Index(['idnum', 'state', 'state2', 'stfips', 'zip', 'region', 'typebldg',
       'floor', 'room', 'basement', 'windoor', 'rep', 'stratum', 'wave',
       'starttm', 'stoptm', 'startdt', 'stopdt', 'activity', 'pcterr', 'adjwt',
       'dupflag', 'zipflag', 'cntyfips', 'county', 'fips'],
      dtype='object')

Load uranium data¶

We also import uranium data (found in the file data/cty.dat) for each county in the state.

We create the same numerical identifier for county (fips) as before, from stfips and ctfips.

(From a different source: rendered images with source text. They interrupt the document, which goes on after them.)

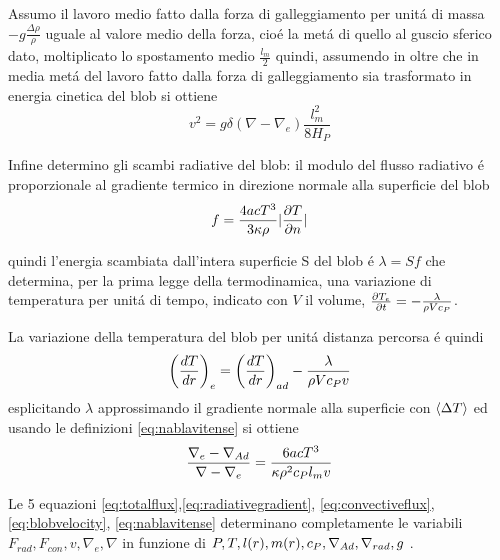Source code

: \documentclass[../main.tex]{subfiles}
\begin{document}
Assumo il lavoro medio fatto dalla forza di galleggiamento per unit\'a di massa $-g\frac{\Delta\rho}{\rho}$ uguale al valore medio della forza, cio\'e la met\'a di quello al guscio sferico dato, moltiplicato lo spostamento medio $\frac{l_m}{2}$ quindi, assumendo in oltre che in media met\'a del lavoro fatto dalla forza di galleggiamento sia trasformato in energia cinetica del blob si ottiene
\begin{equation}
v^2=g\delta(\nabla-\nabla_e)\frac{l_m^2}{8H_P}\label{eq:blobvelocity}
\end{equation}

Infine determino gli scambi radiative del blob: il modulo del flusso radiativo \'e proporzionale al gradiente termico in direzione normale alla superficie del blob
\begin{equation}
f=\frac{4acT^3}{3\kappa\rho}|\PDy{n}{T}|
\end{equation}

quindi l'energia scambiata dall'intera superficie S del blob \'e $\lambda=Sf$ che determina, per la prima legge della termodinamica, una variazione di temperatura per unit\'a di tempo, indicato con $V$ il volume, $\PDy{t}{T_e}=-\frac{\lambda}{\rho Vc_P}$.

La variazione della temperatura del blob per unit\'a distanza percorsa \'e quindi
\begin{equation}
\Dcvar{\TDy{r}{T}}{e}=\Dcvar{\TDy{r}{T}}{ad}-\frac{\lambda}{\rho Vc_Pv}\label{eq:Tchangelength}
\end{equation}
esplicitando $\lambda$ approssimando il gradiente normale alla superficie con $\exv{\Delta T}$ ed usando le definizioni \eqref{eq:nablavitense} si ottiene
\begin{equation}
\frac{\nabla_e-\nad{}}{\nabla-\nabla_e}=\frac{6acT^3}{\kappa\rho^2c_Pl_mv}
\end{equation}

Le 5 equazioni \eqref{eq:totalflux},\eqref{eq:radiativegradient}, \eqref{eq:convectiveflux}, \eqref{eq:blobvelocity}, \eqref{eq:nablavitense} determinano completamente le variabili $F_{rad}, F_{con}, v, \nabla_e, \nabla$ in funzione di $P,T,l(r),m(r),c_P,\nad{},\nrad{},g$ .

\begin{minipage}{\linewidth}
    \label{fluxproportion}
\end{minipage}
\end{document}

# Obtain the uranium level as a county-level predictor
cty = pd.read_csv('data/cty.dat')
cty_mn = cty[cty.st == 'MN'].copy()  # MN only data

# Make a combined state and county id, by county
cty_mn['fips'] = 1000 * cty_mn.stfips + cty_mn.ctfips

We check the first few lines (the uranium concentration is in the column Uppm), and what columns are available:

# Check first few lines of data
cty_mn.head()

# What columns are in the data?
cty_mn.columns

Index(['stfips', 'ctfips', 'st', 'cty', 'lon', 'lat', 'Uppm', 'fips'], dtype='object')

Merging datasets¶

It is convenient to bring all the data into a single dataframe with radon and uranium data byhousehold, so we merge both tables together on the basis of the unique county identifier, to assign uranium data across all households in a county.

We check that the column Uppm has been merged.

# Combine data into a single dataframe
srrs_mn = srrs_mn.merge(cty_mn[['fips', 'Uppm']], on='fips')  # Get uranium level by household (on county basis)
srrs_mn = srrs_mn.drop_duplicates(subset='idnum')  # Lose duplicate houses
u = np.log(srrs_mn.Uppm)  # log-transform uranium level
n = len(srrs_mn)  # number of households

# Check first few lines of data
srrs_mn.head()

Indexing counties¶

We create a dictionary associating each county with a unique index code, which will be used to build variables to be passed to Stan.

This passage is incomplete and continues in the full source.